Directions:
Leave heads (if on) & shell on Shrimps & have thawed & at cool temperature,
(refrigerated). Marinade can be prepared in advance & stored in refrigerator.
In a flat casserole dish, add Olive Oil, Catsup, Maple Syrup, Worcestershire
Sauce, Squeezed Lemon &, or Orange WITH Pulp (broken up into small bits),
Onion, Beer (drink excess not needed for recipe), & Tabasco Sauce.
Mix Very Thoroughly & Marinate Shrimp, covering them well with Marinade, in
refrigerator for at lease 1 hour before cooking (the longer the better).
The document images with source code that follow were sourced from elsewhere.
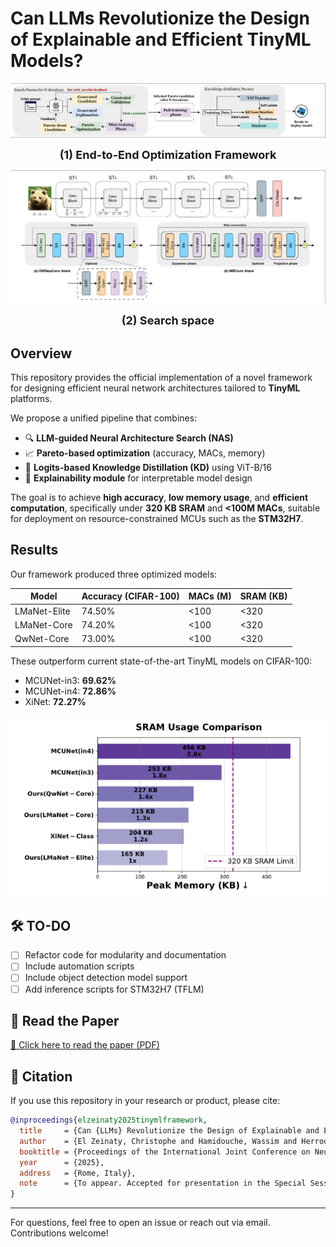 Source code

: # Can LLMs Revolutionize the Design of Explainable and Efficient TinyML Models?

![Search process](imgs/process.png)

<p align="center"><strong><span style="font-size:18px">(1) End-to-End Optimization Framework</span></strong></p>

![Search space](imgs/space.png)

<p align="center"><strong><span style="font-size:18px">(2) Search space</span></strong></p>


## Overview
This repository provides the official implementation of a novel framework for designing efficient neural network architectures tailored to **TinyML** platforms.

We propose a unified pipeline that combines:

- 🔍 **LLM-guided Neural Architecture Search (NAS)**
- 📈 **Pareto-based optimization** (accuracy, MACs, memory)
- 🧠 **Logits-based Knowledge Distillation (KD)** using ViT-B/16
- 💬 **Explainability module** for interpretable model design

The goal is to achieve **high accuracy**, **low memory usage**, and **efficient computation**, specifically under **320 KB SRAM** and **<100M MACs**, suitable for deployment on resource-constrained MCUs such as the **STM32H7**.

## Results
Our framework produced three optimized models:

| Model         | Accuracy (CIFAR-100) | MACs (M) | SRAM (KB) |
|---------------|-----------------------|----------|-----------|
| LMaNet-Elite  | 74.50%                | <100     | <320      |
| LMaNet-Core   | 74.20%                | <100     | <320      |
| QwNet-Core    | 73.00%                | <100     | <320      |

These outperform current state-of-the-art TinyML models on CIFAR-100:

- MCUNet-in3: **69.62%**
- MCUNet-in4: **72.86%**
- XiNet: **72.27%**

![Search process](imgs/peaksram.png)

## 🛠️ TO-DO
- [ ] Refactor code for modularity and documentation
- [ ] Include automation scripts
- [ ] Include object detection model support
- [ ] Add inference scripts for STM32H7 (TFLM)

## 📄 Read the Paper

[🔗 Click here to read the paper (PDF)](https://github.com/christophezei/llm-nas-kd-explainability/blob/main/main.pdf)

## 📄 Citation
If you use this repository in your research or product, please cite:

```bibtex
@inproceedings{elzeinaty2025tinymlframework,
  title     = {Can {LLMs} Revolutionize the Design of Explainable and Efficient TinyML Models?},
  author    = {El Zeinaty, Christophe and Hamidouche, Wassim and Herrou, Glenn and Menard, Daniel and Debbah, Merouane},
  booktitle = {Proceedings of the International Joint Conference on Neural Networks (IJCNN)},
  year      = {2025},
  address   = {Rome, Italy},
  note      = {To appear. Accepted for presentation in the Special Session on TinyML.},
}
```

---

For questions, feel free to open an issue or reach out via email. Contributions welcome!
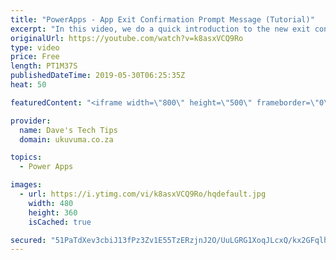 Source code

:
 ```yaml
---
title: "PowerApps - App Exit Confirmation Prompt Message (Tutorial)"
excerpt: "In this video, we do a quick introduction to the new exit confirmation message functionality in PowerApps. Previously we had to create a message box (from scratch) to achieve the same functionality!  What makes me even more excited is that this seems to hint that Microsoft is starting to spend time on"
originalUrl: https://youtube.com/watch?v=k8asxVCQ9Ro
type: video
price: Free
length: PT1M37S
publishedDateTime: 2019-05-30T06:25:35Z
heat: 50

featuredContent: "<iframe width=\"800\" height=\"500\" frameborder=\"0\" src=\"https://www.youtube.com/embed/k8asxVCQ9Ro\" allow=\"accelerometer; autoplay; encrypted-media; gyroscope; picture-in-picture\" allowfullscreen></iframe>"

provider:
  name: Dave's Tech Tips
  domain: ukuvuma.co.za

topics:
  - Power Apps

images:
  - url: https://i.ytimg.com/vi/k8asxVCQ9Ro/hqdefault.jpg
    width: 480
    height: 360
    isCached: true

secured: "51PaTdXev3cbiJ13fPz3Zv1E55TzERzjnJ2O/UuLGRG1XoqJLcxQ/kx2GFqlh5OGg9LKdZp/rOMQnGkfMGz/p4IsHoXixjAI/FQeYUYQVnD4v83QRTXir2+QiyuY+1bcl7olMrEMMTtv438B4IJiaR/CBZZU76+urLuhy/O+OymxCXmaDhCfvfVN5XntVr0F8CLkd4hWAxOKAuxiiN95rORsNCp79gnDV9fBNKMk6pgbghsXey2WxgkhBAH5Ibn3SH6xwoSk/JA9wfkhfw19T7dA3x9au5K6PN2jZWOVMfr2NUaBH8sBLUviiWcMFodYCq0+tCLjzV7FKMzt7Z03BGPA3niFnYALGQnD90YwvL4lDon5G3KvWFptiiFpjVIz0wXhBaoAbBkmwwqE0ME34svzSeMWmcRVFdZy3Am4qws=;vUcRZZgZo9S/V3rECe/byg=="
---
```


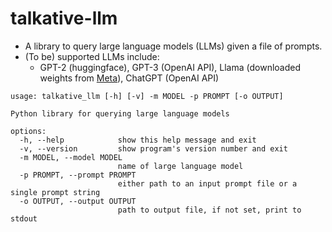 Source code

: # talkative-llm
- A library to query large language models (LLMs) given a file of prompts.
- (To be) supported LLMs include:
  - GPT-2 (huggingface), GPT-3 (OpenAI API), Llama (downloaded weights from [Meta](https://github.com/facebookresearch/llama)), ChatGPT (OpenAI API)
```
usage: talkative_llm [-h] [-v] -m MODEL -p PROMPT [-o OUTPUT]

Python library for querying large language models

options:
  -h, --help            show this help message and exit
  -v, --version         show program's version number and exit
  -m MODEL, --model MODEL
                        name of large language model
  -p PROMPT, --prompt PROMPT
                        either path to an input prompt file or a single prompt string
  -o OUTPUT, --output OUTPUT
                        path to output file, if not set, print to stdout
```
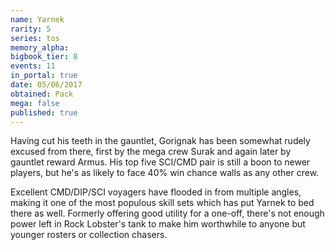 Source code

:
 ```yaml
---
name: Yarnek
rarity: 5
series: tos
memory_alpha:
bigbook_tier: 8
events: 11
in_portal: true
date: 05/06/2017
obtained: Pack
mega: false
published: true
---
```


Having cut his teeth in the gauntlet, Gorignak has been somewhat rudely excused from there, first by the mega crew Surak and again later by gauntlet reward Armus. His top five SCI/CMD pair is still a boon to newer players, but he's as likely to face 40% win chance walls as any other crew.

Excellent CMD/DIP/SCI voyagers have flooded in from multiple angles, making it one of the most populous skill sets which has put Yarnek to bed there as well. Formerly offering good utility for a one-off, there's not enough power left in Rock Lobster's tank to make him worthwhile to anyone but younger rosters or collection chasers.
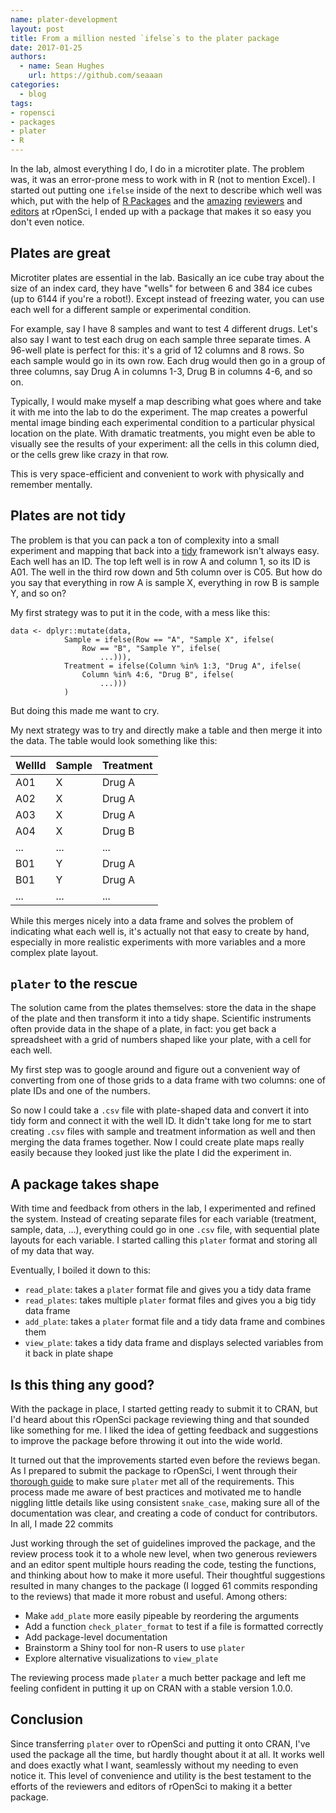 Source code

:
 ```yaml
---
name: plater-development
layout: post
title: From a million nested `ifelse`s to the plater package
date: 2017-01-25
authors:
  - name: Sean Hughes
    url: https://github.com/seaaan
categories:
  - blog
tags:
- ropensci
- packages
- plater
- R
---
```


In the lab, almost everything I do, I do in a microtiter plate. The problem was, it was an error-prone mess to work with in R (not to mention Excel). I started out putting one `ifelse` inside of the next to describe which well was which, put with the help of [R Packages](http://r-pkgs.had.co.nz/) and the [amazing](http://deanattali.com/) [reviewers](http://www.juliagustavsen.com/) and [editors](https://scottchamberlain.info/) at rOpenSci, I ended up with a package that makes it so easy you don't even notice. 

## Plates are great

Microtiter plates are essential in the lab. Basically an ice cube tray about the size of an index card, they have "wells" for between 6 and 384 ice cubes (up to 6144 if you're a robot!). Except instead of freezing water, you can use each well for a different sample or experimental condition. 

For example, say I have 8 samples and want to test 4 different drugs. Let's also say I want to test each drug on each sample three separate times. A 96-well plate is perfect for this: it's a grid of 12 columns and 8 rows. So each sample would go in its own row. Each drug would then go in a group of three columns, say Drug A in columns 1-3, Drug B in columns 4-6, and so on. 

Typically, I would make myself a map describing what goes where and take it with me into the lab to do the experiment. The map creates a powerful mental image binding each experimental condition to a particular physical location on the plate. With dramatic treatments, you might even be able to visually see the results of your experiment: all the cells in this column died, or the cells grew like crazy in that row.  

This is very space-efficient and convenient to work with physically and remember mentally.

## Plates are not tidy

The problem is that you can pack a ton of complexity into a small experiment and mapping that back into a [tidy](https://www.jstatsoft.org/article/view/v059i10) framework isn't always easy. Each well has an ID. The top left well is in row A and column 1, so its ID is A01. The well in the third row down and 5th column over is C05. But how do you say that everything in row A is sample X, everything in row B is sample Y, and so on? 

My first strategy was to put it in the code, with a mess like this: 

```
data <- dplyr::mutate(data, 
            Sample = ifelse(Row == "A", "Sample X", ifelse(
                Row == "B", "Sample Y", ifelse(
                    ...))), 
            Treatment = ifelse(Column %in% 1:3, "Drug A", ifelse(
                Column %in% 4:6, "Drug B", ifelse(
                    ...)))
            )
```

But doing this made me want to cry. 

My next strategy was to try and directly make a table and then merge it into the data. The table would look something like this: 

| WellId | Sample | Treatment | 
| ------ | ------ | --------- | 
| A01    | X      | Drug A    |  
| A02    | X      | Drug A    |     
| A03    | X      | Drug A    |
| A04    | X      | Drug B    |
| ...    | ...    | ...       |
| B01    | Y      | Drug A    |     
| B01    | Y      | Drug A    |     
| ...    | ...    | ...       |

While this merges nicely into a data frame and solves the problem of indicating what each well is, it's actually not that easy to create by hand, especially in more realistic experiments with more variables and a more complex plate layout. 

## `plater` to the rescue

The solution came from the plates themselves: store the data in the shape of the plate and then transform it into a tidy shape. Scientific instruments often provide data in the shape of a plate, in fact: you get back a spreadsheet with a grid of numbers shaped like your plate, with a cell for each well. 

My first step was to google around and figure out a convenient way of converting from one of those grids to a data frame with two columns: one of plate IDs and one of the numbers. 

So now I could take a `.csv` file with plate-shaped data and convert it into tidy form and connect it with the well ID. It didn't take long for me to start creating `.csv` files with sample and treatment information as well and then merging the data frames together. Now I could create plate maps really easily because they looked just like the plate I did the experiment in. 

## A package takes shape

With time and feedback from others in the lab, I experimented and refined the system. Instead of creating separate files for each variable (treatment, sample, data, ...), everything could go in one `.csv` file, with sequential plate layouts for each variable. I started calling this `plater` format and storing all of my data that way. 

Eventually, I boiled it down to this: 

* `read_plate`: takes a `plater` format file and gives you a tidy data frame
* `read_plates`: takes multiple `plater` format files and gives you a big tidy data frame
* `add_plate`: takes a `plater` format file and a tidy data frame and combines them
* `view_plate`: takes a tidy data frame and displays selected variables from it back in plate shape

## Is this thing any good?

With the package in place, I started getting ready to submit it to CRAN, but I'd heard about this rOpenSci package reviewing thing and that sounded like something for me. I liked the idea of getting feedback and suggestions to improve the package before throwing it out into the wide world. 

It turned out that the improvements started even before the reviews began. As I prepared to submit the package to rOpenSci, I went through their [thorough guide](https://github.com/ropensci/onboarding#how-to-submit-your-package-for-review)  to make sure `plater` met all of the requirements. This process made me aware of best practices and motivated me to handle niggling little details like using consistent `snake_case`, making sure all of the documentation was clear, and creating a code of conduct for contributors. In all, I made 22 commits

Just working through the set of guidelines improved the package, and the review process took it to a whole new level, when two generous reviewers and an editor spent multiple hours reading the code, testing the functions, and thinking about how to make it more useful. Their thoughtful suggestions resulted in many changes to the package (I logged 61 commits responding to the reviews) that made it more robust and useful. Among others: 

* Make `add_plate` more easily pipeable by reordering the arguments
* Add a function `check_plater_format` to test if a file is formatted correctly
* Add package-level documentation
* Brainstorm a Shiny tool for non-R users to use `plater` 
* Explore alternative visualizations to `view_plate`

The reviewing process made `plater` a much better package and left me feeling confident in putting it up on CRAN with a stable version 1.0.0. 

## Conclusion

Since transferring `plater` over to rOpenSci and putting it onto CRAN, I've used the package all the time, but hardly thought about it at all. It works well and does exactly what I want, seamlessly without my needing to even notice it. This level of convenience and utility is the best testament to the efforts of the reviewers and editors of rOpenSci to making it a better package. 

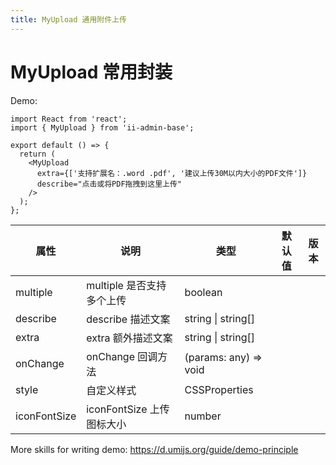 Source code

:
 ```yaml
---
title: MyUpload 通用附件上传
---
```


# MyUpload 常用封装

Demo:

```tsx
import React from 'react';
import { MyUpload } from 'ii-admin-base';

export default () => {
  return (
    <MyUpload
      extra={['支持扩展名：.word .pdf', '建议上传30M以内大小的PDF文件']}
      describe="点击或将PDF拖拽到这里上传"
    />
  );
};
```

<!-- <API src='../../src/MyUpload/index.tsx'></API> -->

| 属性         | 说明                      | 类型                  | 默认值 | 版本 |
| ------------ | ------------------------- | --------------------- | ------ | ---- |
| multiple     | multiple 是否支持多个上传 | boolean               |        |      |
| describe     | describe 描述文案         | string \| string[]    |        |      |
| extra        | extra 额外描述文案        | string \| string[]    |        |      |
| onChange     | onChange 回调方法         | (params: any) => void |        |      |
| style        | 自定义样式                | CSSProperties         |        |      |
| iconFontSize | iconFontSize 上传图标大小 | number                |        |      |

More skills for writing demo: https://d.umijs.org/guide/demo-principle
Start fire in Bar-B-Q pit or Hibachi in enough time for flames to die away
& leave Only Coals. Oil Grill with a paintbrush dipped in Olive Oil to
prevent Shrimp from sticking.
Place Shrimp on Grill & cook on each side for about 10 minutes, basting with
marinade every couple of minutes.
Service Hot with Melted Butter in bowl for dipping. Allow guest to de-head &
peel Shrimp before dipping in Butter. Place a bowl or plate on table for
heads & shells.
''Great! Served with Rice Pilaf or Baked Potatoes &, or Corn on the cob.
Keep Wetting Your Lines in the Nearest Pond, Lake, Stream, River, Ocean or
whatever body of water you can find. Just don't forget to invite me!''
Duane Raiché
At every opportunity, Duane was always fishing for ''Blue Gills'' & asking me to
join him in ''wetting the lines''. Sad, but I never got any of his Blue Gill recipes.